Le fil rouge qui relie entre eux les personnages interprétés par Jean-Pierre Bacri est tissé d’humour et de pudeur. Deux qualités qui lui sont propres, mais ne découlent jamais d’une quelconque entreprise de fabrication artificielle. Ce sont les rôles qui le façonnent et imposent son image d’homme révolté contre toutes les injustices et de pince-sans-rire faussement nonchalant. Toujours au premier rang lorsqu’il s’agit de soutenir les intermittents du spectacle. « Un être humain, c’est du désarroi sur pattes », déclarait-il au magazine Première en décembre 1999. Ce sont ses choix qui reflètent le mieux son caractère, comme le démontre cette déclaration faite à L’Express en 2015 : « J’ai de la tendresse surtout pour les gens chez qui je vois de l’humanité et c’est souvent dans l’angoisse ou dans la fragilité qu’on la voit. » Par ailleurs, explique-t-il à la RTBF, « les gens qui sont toujours joyeux, je n’ai pas envie de les jouer, parce que ça n’existe pas ».

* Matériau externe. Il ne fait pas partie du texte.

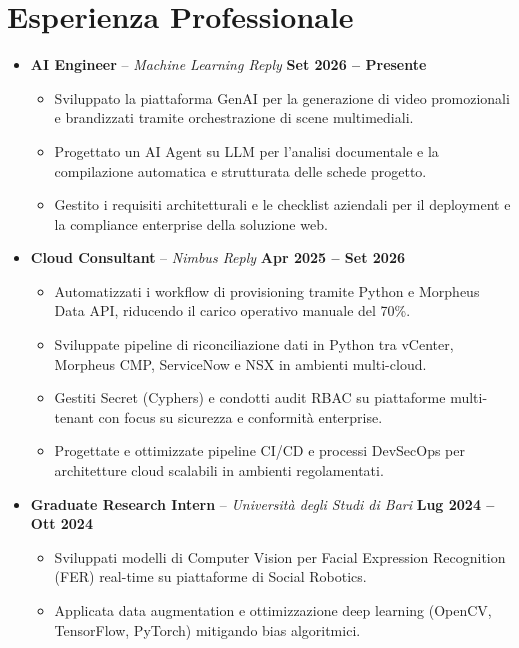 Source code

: \documentclass[a4paper,10pt]{article}
\begin{document}
\section{Esperienza Professionale}
\begin{itemize}
    \item \textbf{AI Engineer} -- \textit{Machine Learning Reply} \hfill \textbf{Set 2026 -- Presente}
    \begin{itemize}
        \item Sviluppato la piattaforma GenAI per la generazione di video promozionali e brandizzati tramite orchestrazione di scene multimediali.
        \item Progettato un AI Agent su LLM per l'analisi documentale e la compilazione automatica e strutturata delle schede progetto.
        \item Gestito i requisiti architetturali e le checklist aziendali per il deployment e la compliance enterprise della soluzione web.
    \end{itemize}

    \item \textbf{Cloud Consultant} -- \textit{Nimbus Reply} \hfill \textbf{Apr 2025 -- Set 2026}
    \begin{itemize}
        \item Automatizzati i workflow di provisioning tramite Python e Morpheus Data API, riducendo il carico operativo manuale del 70\%.
        \item Sviluppate pipeline di riconciliazione dati in Python tra vCenter, Morpheus CMP, ServiceNow e NSX in ambienti multi-cloud.
        \item Gestiti Secret (Cyphers) e condotti audit RBAC su piattaforme multi-tenant con focus su sicurezza e conformità enterprise.
        \item Progettate e ottimizzate pipeline CI/CD e processi DevSecOps per architetture cloud scalabili in ambienti regolamentati.
    \end{itemize}

    \item \textbf{Graduate Research Intern} -- \textit{Università degli Studi di Bari} \hfill \textbf{Lug 2024 -- Ott 2024}
    \begin{itemize}
        \item Sviluppati modelli di Computer Vision per Facial Expression Recognition (FER) real-time su piattaforme di Social Robotics.
        \item Applicata data augmentation e ottimizzazione deep learning (OpenCV, TensorFlow, PyTorch) mitigando bias algoritmici.
    \end{itemize}
\end{itemize}
\end{document}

Comme il l’avait fait sans être crédité pour son complice Alain Chabat sur le script d’Astérix et Obélix : Mission Cléopâtre (2002), dont il était le commentateur (après s’être fait occire comme projectionniste dans La Cité de la peur et avant d’accepter de participer au jeu « Burger Quiz », lui qui ne portait pas les plateaux TV dans son cœur), le traiteur du Sens de la fête avait aussi donné un coup de pouce amical au tandem Éric Toledano-Olivier Nakache avec lequel il célébrait un véritable cousinage sur le registre de la comédie chorale. « Je n’ai surtout pas de velléité de réalisation ni aucune appétence pour la technique, déclarait-il à Première en 2014. Je ne suis sensible qu’au texte et aux acteurs. » Un credo auquel Jean-Pierre Bacri est demeuré fidèle jusqu’au bout.